Executive Compensation: Balancing Leadership Value and Sector Responsibility
June 16, 2025At NHSA, we know that executive compensation isn’t just about salaries, it’s about aligning leadership with mission, values, and public trust. As we prepare to release our annual compensation survey report, here are some guidelines and examples your organization might consider when navigating executive level compensation.
Breaking Down the Components of Executive Compensation
Executive pay goes beyond base salary.
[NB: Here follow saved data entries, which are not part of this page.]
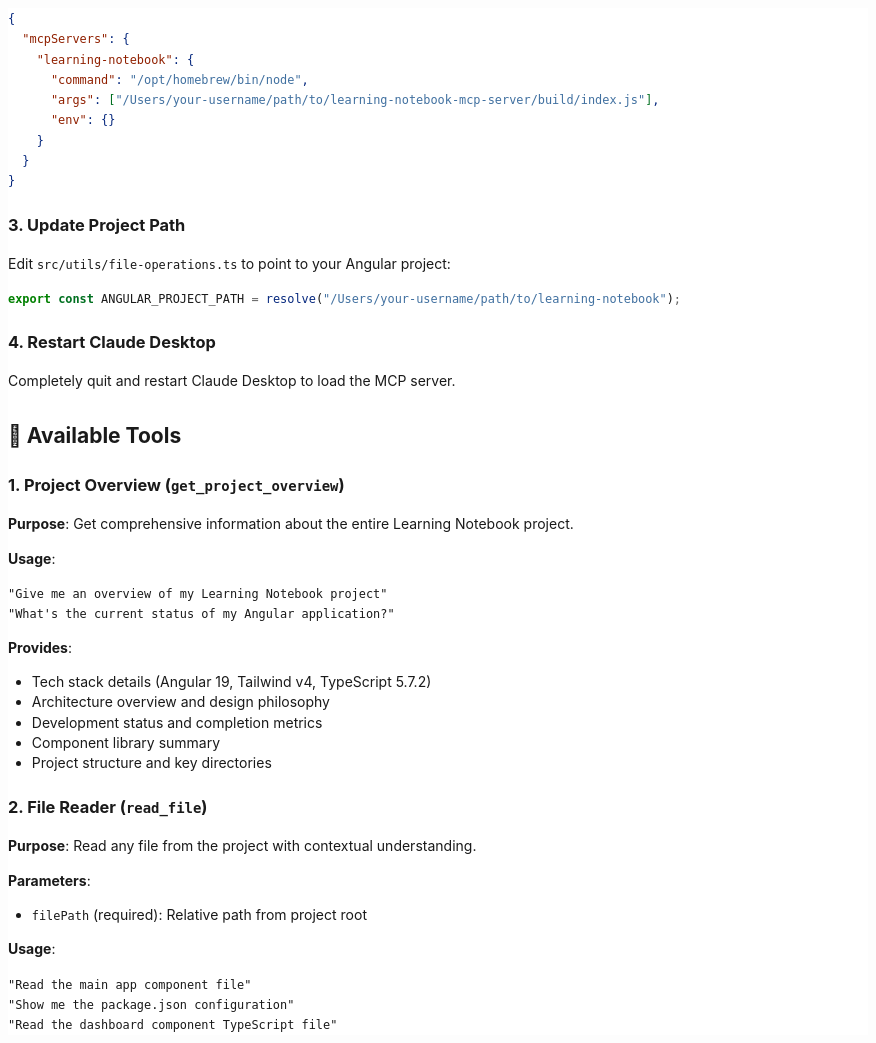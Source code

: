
 ```json
{
  "mcpServers": {
    "learning-notebook": {
      "command": "/opt/homebrew/bin/node",
      "args": ["/Users/your-username/path/to/learning-notebook-mcp-server/build/index.js"],
      "env": {}
    }
  }
}
```

### 3. Update Project Path
Edit `src/utils/file-operations.ts` to point to your Angular project:

```typescript
export const ANGULAR_PROJECT_PATH = resolve("/Users/your-username/path/to/learning-notebook");
```

### 4. Restart Claude Desktop
Completely quit and restart Claude Desktop to load the MCP server.

## 🔧 Available Tools

### 1. Project Overview (`get_project_overview`)

**Purpose**: Get comprehensive information about the entire Learning Notebook project.

**Usage**:
```
"Give me an overview of my Learning Notebook project"
"What's the current status of my Angular application?"
```

**Provides**:
- Tech stack details (Angular 19, Tailwind v4, TypeScript 5.7.2)
- Architecture overview and design philosophy
- Development status and completion metrics
- Component library summary
- Project structure and key directories

### 2. File Reader (`read_file`)

**Purpose**: Read any file from the project with contextual understanding.

**Parameters**:
- `filePath` (required): Relative path from project root

**Usage**:
```
"Read the main app component file"
"Show me the package.json configuration"
"Read the dashboard component TypeScript file"
```
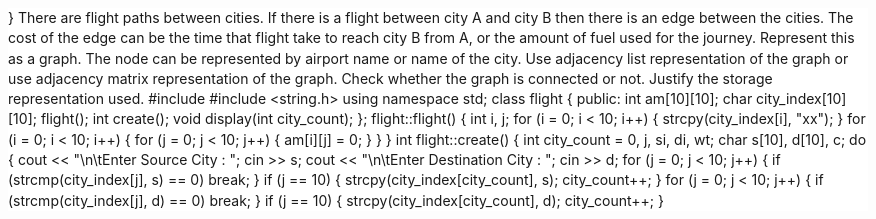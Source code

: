 }
There are flight paths between cities. If there is a flight between city A and city B then 
there is an edge between the cities. The cost of the edge can be the time that flight take 
to reach city B from A, or the amount of fuel used for the journey. Represent this as a 
graph. The node can be represented by airport name or name of the city. Use adjacency 
list representation of the graph or use adjacency matrix representation of the graph. 
Check whether the graph is connected or not. Justify the storage representation used.
#include <iostream>
#include <string.h>
using namespace std;
class flight
{
public:
int am[10][10];
char city_index[10][10];
flight();
int create();
void display(int city_count);
};
flight::flight()
{
int i, j;
for (i = 0; i < 10; i++)
{
strcpy(city_index[i], "xx");
}
for (i = 0; i < 10; i++)
{
for (j = 0; j < 10; j++)
{
am[i][j] = 0;
}
}
}
int flight::create()
{
int city_count = 0, j, si, di, wt;
char s[10], d[10], c;
do
{
cout << "\n\tEnter Source City : ";
cin >> s;
cout << "\n\tEnter Destination City : ";
cin >> d;
for (j = 0; j < 10; j++)
{
if (strcmp(city_index[j], s) == 0)
break;
}
if (j == 10)
{
strcpy(city_index[city_count], s);
city_count++;
}
for (j = 0; j < 10; j++)
{
if (strcmp(city_index[j], d) == 0)
break;
}
if (j == 10)
{
strcpy(city_index[city_count], d);
city_count++;
}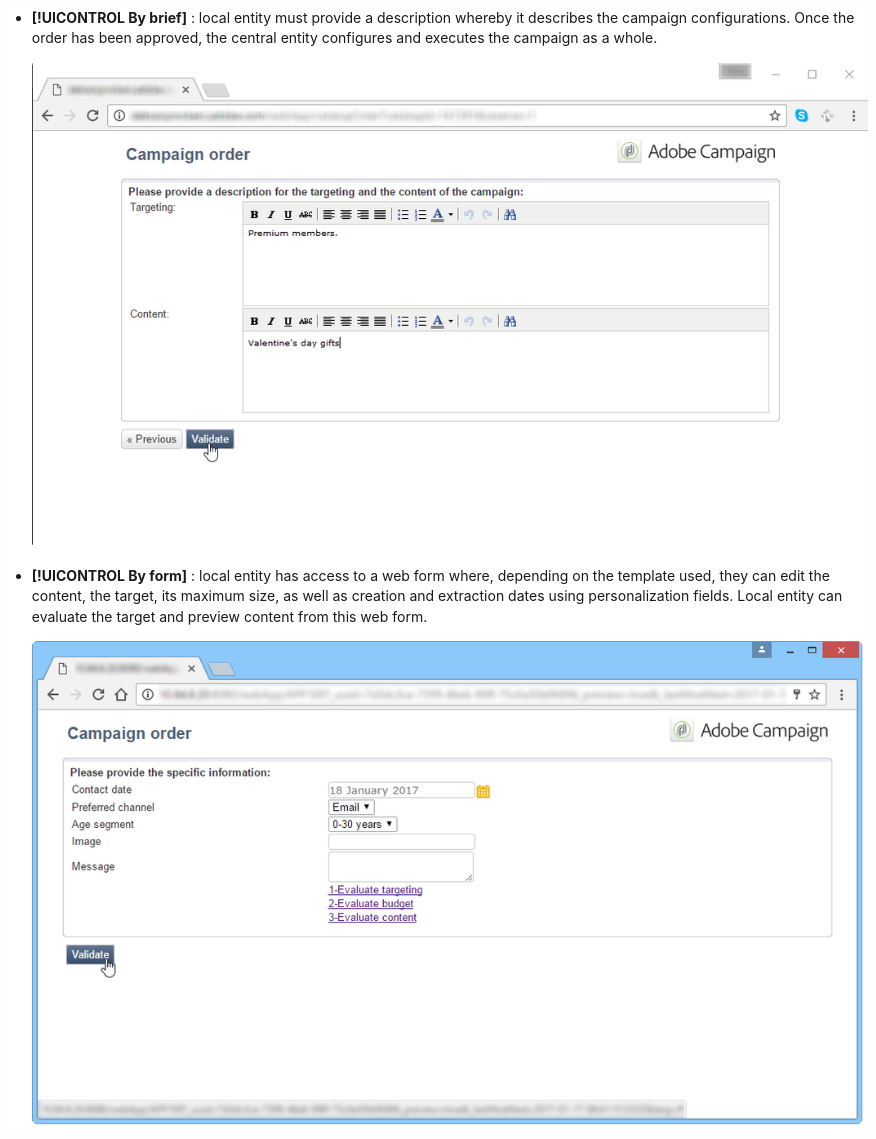 * **[!UICONTROL By brief]** : local entity must provide a description whereby it describes the campaign configurations. Once the order has been approved, the central entity configures and executes the campaign as a whole.

  ![](assets/mkt_distr_6.png)

* **[!UICONTROL By form]** : local entity has access to a web form where, depending on the template used, they can edit the content, the target, its maximum size, as well as creation and extraction dates using personalization fields. Local entity can evaluate the target and preview content from this web form.

  ![](assets/mkt_distr_8.png)
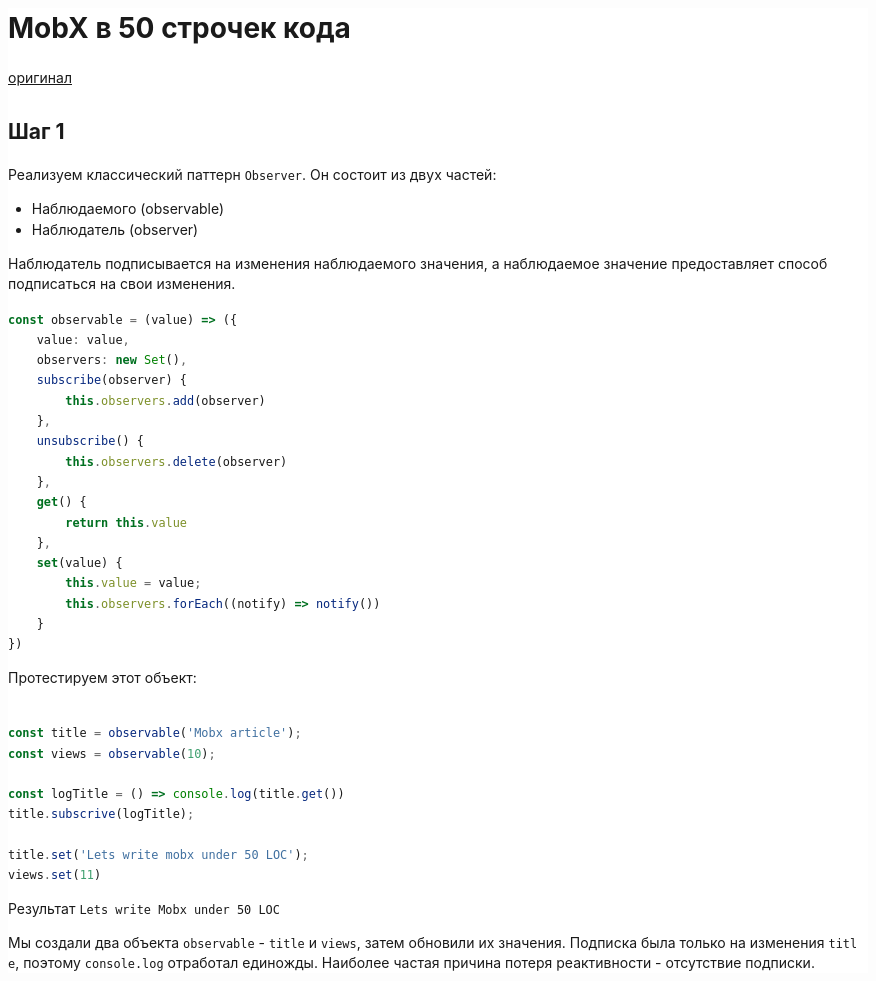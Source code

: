 # MobX в 50 строчек кода

[оригинал](https://mobx-cookbook.github.io/mobx-inside)

## Шаг 1

Реализуем классический паттерн `Observer`.
Он состоит из двух частей:

- Наблюдаемого (observable)
- Наблюдатель (observer)

Наблюдатель подписывается на изменения наблюдаемого значения, а наблюдаемое значение предоставляет способ
подписаться на свои изменения.

```typescript
const observable = (value) => ({
    value: value,
    observers: new Set(),
    subscribe(observer) {
        this.observers.add(observer)
    },
    unsubscribe() {
        this.observers.delete(observer)
    },
    get() {
        return this.value
    },
    set(value) {
        this.value = value;
        this.observers.forEach((notify) => notify())
    }
})
```

Протестируем этот объект:

```typescript

const title = observable('Mobx article');
const views = observable(10);

const logTitle = () => console.log(title.get())
title.subscrive(logTitle);

title.set('Lets write mobx under 50 LOC');
views.set(11)
```

Результат
`Lets write Mobx under 50 LOC`

Мы создали два объекта `observable` - `title` и `views`, затем обновили их значения.
Подписка была только на изменения `title`, поэтому `console.log` отработал единожды.
Наиболее частая причина потеря реактивности - отсутствие подписки.
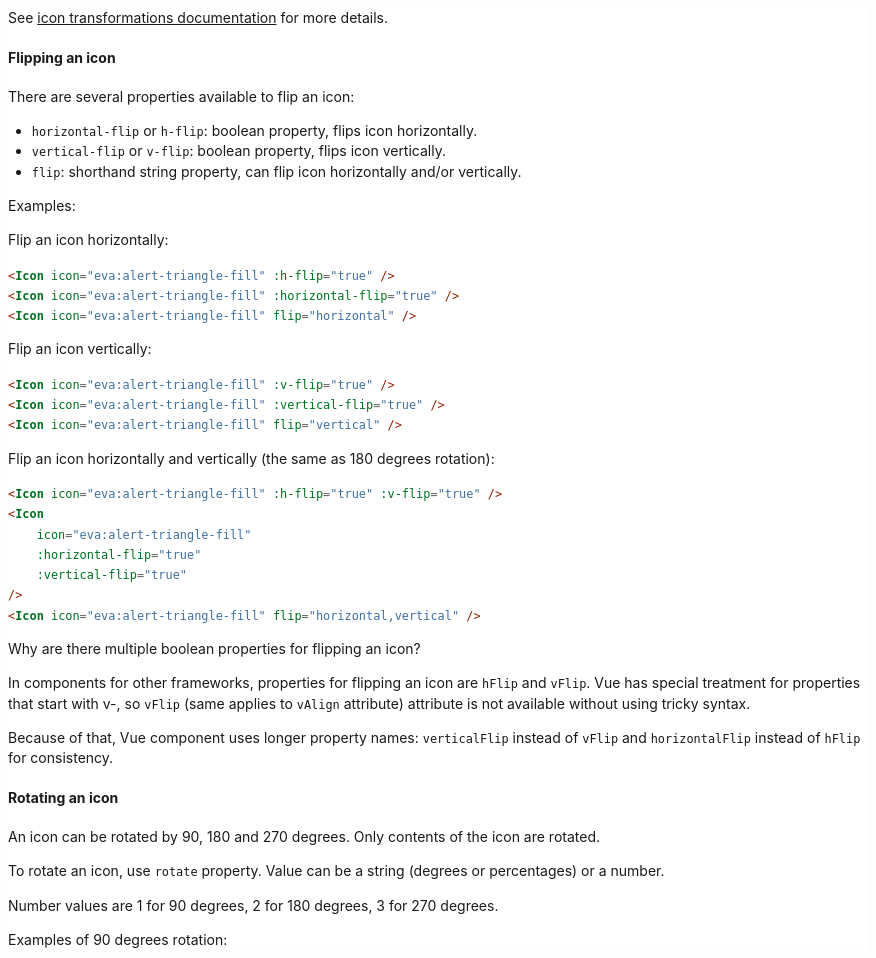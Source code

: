 See [icon transformations documentation](https://iconify.design/docs/icon-components/vue2/transform.html) for more details.

#### Flipping an icon

There are several properties available to flip an icon:

-   `horizontal-flip` or `h-flip`: boolean property, flips icon horizontally.
-   `vertical-flip` or `v-flip`: boolean property, flips icon vertically.
-   `flip`: shorthand string property, can flip icon horizontally and/or vertically.

Examples:

Flip an icon horizontally:

```html
<Icon icon="eva:alert-triangle-fill" :h-flip="true" />
<Icon icon="eva:alert-triangle-fill" :horizontal-flip="true" />
<Icon icon="eva:alert-triangle-fill" flip="horizontal" />
```

Flip an icon vertically:

```html
<Icon icon="eva:alert-triangle-fill" :v-flip="true" />
<Icon icon="eva:alert-triangle-fill" :vertical-flip="true" />
<Icon icon="eva:alert-triangle-fill" flip="vertical" />
```

Flip an icon horizontally and vertically (the same as 180 degrees rotation):

```html
<Icon icon="eva:alert-triangle-fill" :h-flip="true" :v-flip="true" />
<Icon
	icon="eva:alert-triangle-fill"
	:horizontal-flip="true"
	:vertical-flip="true"
/>
<Icon icon="eva:alert-triangle-fill" flip="horizontal,vertical" />
```

Why are there multiple boolean properties for flipping an icon?

In components for other frameworks, properties for flipping an icon are `hFlip` and `vFlip`. Vue has special treatment for properties that start with v-, so `vFlip` (same applies to `vAlign` attribute) attribute is not available without using tricky syntax.

Because of that, Vue component uses longer property names: `verticalFlip` instead of `vFlip` and `horizontalFlip` instead of `hFlip` for consistency.

#### Rotating an icon

An icon can be rotated by 90, 180 and 270 degrees. Only contents of the icon are rotated.

To rotate an icon, use `rotate` property. Value can be a string (degrees or percentages) or a number.

Number values are 1 for 90 degrees, 2 for 180 degrees, 3 for 270 degrees.

Examples of 90 degrees rotation:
It includes benefits, incentives, deferred compensation, and sometimes housing or relocation support.
Example: A nonprofit CEO receives a base salary, health coverage, a 403(b) plan, and a performance bonus tied to fundraising success.
Analyzing Current Trends in CEO Pay
Across the nonprofit sector, CEO compensation is rising modestly—often linked to organizational growth, complexity, and performance expectations.
Example: A national human services organization increased its CEO’s salary after benchmarking peer organizations and identifying retention risks.
Balancing Public Accountability with the Need to Attract Top Talent
Mission-driven organizations must balance public expectations with the need to compete for experienced leaders.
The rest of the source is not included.